Mangeclous garda un silence loyaliste. Il s’agissait d’une si haute personnalité anglaise qu’il se sentait tenu à beaucoup de réserve. Il n’en pensait pas moins.

— Ce qui me fait le plus de peine, gémit Salomon, c’est qu’on ne lui donne même pas l’autorisation de rester en Angleterre.

D’autres Valeureux se mouchèrent.

— Mais nous sommes fous, dit soudain Mangeclous, Édouard Windsor peut-être seulement, mais en attendant il a plus de rentes que nous et, soyez tranquilles, son frère qui est un seigneur charmant et bon lui donnera mille titres de noblesse !

— Oui, mais il ne pourra plus jamais vivre en Angleterre ! sanglota Salomon.

— Et toi est-ce que tu y vis ? Sois tranquille, il aura des calèches et des châteaux à Nice ! Et il ne voyage pas en troisième classe ! Promenons-nous, pauvres que nous sommes.
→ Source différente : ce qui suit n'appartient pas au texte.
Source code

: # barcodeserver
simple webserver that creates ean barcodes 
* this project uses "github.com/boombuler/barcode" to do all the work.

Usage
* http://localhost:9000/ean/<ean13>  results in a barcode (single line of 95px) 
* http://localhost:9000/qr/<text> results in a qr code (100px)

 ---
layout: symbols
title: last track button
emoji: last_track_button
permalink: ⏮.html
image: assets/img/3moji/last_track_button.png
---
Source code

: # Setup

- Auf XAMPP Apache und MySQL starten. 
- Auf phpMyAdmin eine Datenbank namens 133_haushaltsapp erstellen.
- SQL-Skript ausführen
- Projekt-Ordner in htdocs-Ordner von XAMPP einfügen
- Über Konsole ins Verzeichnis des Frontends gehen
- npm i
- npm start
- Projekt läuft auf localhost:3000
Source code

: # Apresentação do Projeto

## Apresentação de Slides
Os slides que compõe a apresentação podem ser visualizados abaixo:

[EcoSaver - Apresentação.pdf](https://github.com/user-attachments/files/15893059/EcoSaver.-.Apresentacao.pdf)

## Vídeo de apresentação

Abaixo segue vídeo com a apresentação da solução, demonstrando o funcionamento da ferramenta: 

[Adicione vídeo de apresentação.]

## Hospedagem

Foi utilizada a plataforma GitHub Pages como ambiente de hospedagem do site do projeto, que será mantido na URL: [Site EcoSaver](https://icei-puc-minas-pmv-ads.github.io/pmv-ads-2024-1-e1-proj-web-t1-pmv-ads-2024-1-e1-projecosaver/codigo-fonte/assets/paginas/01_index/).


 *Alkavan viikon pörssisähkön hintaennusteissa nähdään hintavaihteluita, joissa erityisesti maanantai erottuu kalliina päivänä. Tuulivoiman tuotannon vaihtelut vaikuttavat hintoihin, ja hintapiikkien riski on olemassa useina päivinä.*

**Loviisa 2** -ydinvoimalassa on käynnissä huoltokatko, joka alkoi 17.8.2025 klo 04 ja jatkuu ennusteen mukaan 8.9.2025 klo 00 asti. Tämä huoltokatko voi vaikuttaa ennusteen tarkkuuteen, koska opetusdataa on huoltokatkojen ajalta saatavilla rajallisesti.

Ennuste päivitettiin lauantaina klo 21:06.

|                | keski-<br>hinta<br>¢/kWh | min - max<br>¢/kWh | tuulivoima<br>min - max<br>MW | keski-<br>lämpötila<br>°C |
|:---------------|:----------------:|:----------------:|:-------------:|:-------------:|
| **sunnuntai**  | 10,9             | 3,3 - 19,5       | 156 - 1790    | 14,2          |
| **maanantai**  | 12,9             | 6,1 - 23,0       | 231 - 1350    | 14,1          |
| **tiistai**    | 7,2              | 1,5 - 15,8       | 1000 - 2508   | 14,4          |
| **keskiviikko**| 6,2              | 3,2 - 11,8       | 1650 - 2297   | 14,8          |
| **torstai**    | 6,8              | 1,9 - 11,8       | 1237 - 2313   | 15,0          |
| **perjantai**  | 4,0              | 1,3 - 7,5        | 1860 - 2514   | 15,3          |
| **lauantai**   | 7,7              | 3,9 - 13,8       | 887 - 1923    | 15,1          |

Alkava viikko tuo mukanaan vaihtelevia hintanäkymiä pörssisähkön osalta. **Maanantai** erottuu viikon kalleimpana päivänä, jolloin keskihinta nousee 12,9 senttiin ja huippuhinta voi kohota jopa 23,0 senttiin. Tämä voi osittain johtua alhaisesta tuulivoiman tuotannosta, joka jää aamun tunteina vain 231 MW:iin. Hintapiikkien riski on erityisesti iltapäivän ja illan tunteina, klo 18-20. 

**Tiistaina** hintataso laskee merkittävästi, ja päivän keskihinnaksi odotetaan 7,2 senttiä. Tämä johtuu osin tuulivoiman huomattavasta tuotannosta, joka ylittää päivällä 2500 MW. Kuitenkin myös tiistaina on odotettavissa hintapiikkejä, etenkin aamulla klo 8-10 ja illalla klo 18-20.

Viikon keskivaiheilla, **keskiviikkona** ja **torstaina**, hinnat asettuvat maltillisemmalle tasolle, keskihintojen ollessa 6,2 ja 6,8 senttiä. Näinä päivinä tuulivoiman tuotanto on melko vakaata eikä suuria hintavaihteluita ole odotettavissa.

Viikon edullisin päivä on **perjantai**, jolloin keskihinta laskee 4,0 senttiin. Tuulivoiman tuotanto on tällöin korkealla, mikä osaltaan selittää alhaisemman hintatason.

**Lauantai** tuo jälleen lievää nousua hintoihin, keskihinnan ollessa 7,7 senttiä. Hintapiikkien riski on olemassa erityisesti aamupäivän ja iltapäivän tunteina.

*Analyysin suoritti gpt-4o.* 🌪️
Ils s’en furent en catimini voir ce que faisaient les riches dans le grand salon des premières. Massés dans l’ombre, ils guettaient et ils admiraient. L’orchestre joua le God Save the King. Deux Anglais se levèrent, ce qui fit battre double le cœur de Salomon. Très ému et pudique représentant de son Angleterre chérie, Mangeclous se découvrit et se tint immobile, digne, discret, sérieux, noble, distingué.

Puis ce fut la Marseillaise qui éclata et Mangeclous se sentit fortement français et féru de Danton. Il se promena sur le pont en faisant des saluts militaires à d’innombrables régiments dont il se sentait terriblement généralissime. Salomon brûlait de défendre sa patrie ! La Marseillaise étendait des ailes toujours plus victorieuses et Mangeclous fit gravement le chef d’orchestre.

— Si j’étais chef de la France, déclara-t-il, les larmes aux yeux, je la ferais jouer toutes les heures dans les rues pour augmenter le patriotisme ! Et je ferais fusiller les meneurs !

— Lesquels ?

— Tous !

Vers la fin de l’hymne, il était si fou d’enthousiasme qu’il mit en joue les Allemands. Tandis que d’une main il continuait de diriger l’hymne cher, de l’autre il appuyait sur la gâchette. Et il visait rudement bien. Les amis n’y tinrent plus et épaulèrent à leur tour. De terribles pan-pan éclatèrent, suivis des badaboum de Michaël artilleur. Et les Allemands tombaient comme des mouches.

L’orchestre stoppa et les Valeureux transpirants s’épongèrent. Mattathias et Michaël étaient gênés. Par contre, Salomon était enthousiasmé par son courage. Il en avait tué au moins cinquante !

— Et les miens, dit Mangeclous, leurs crânes éclataient parce que j’avais mis des balles doum-doum ! Je visais bien parce que j’avais la glace devant moi ! Au revoir, mes mignons, je vais faire un tour.

Il se dirigea vers le pont des quatrièmes où il expliqua à un Arménien qu’il était ambassadeur incognito. À un Syrien il raconta qu’il était médecin et qu’il guérissait l’obésité en mettant pendant vingt-quatre heures ses patients dans un appareil frigorifique.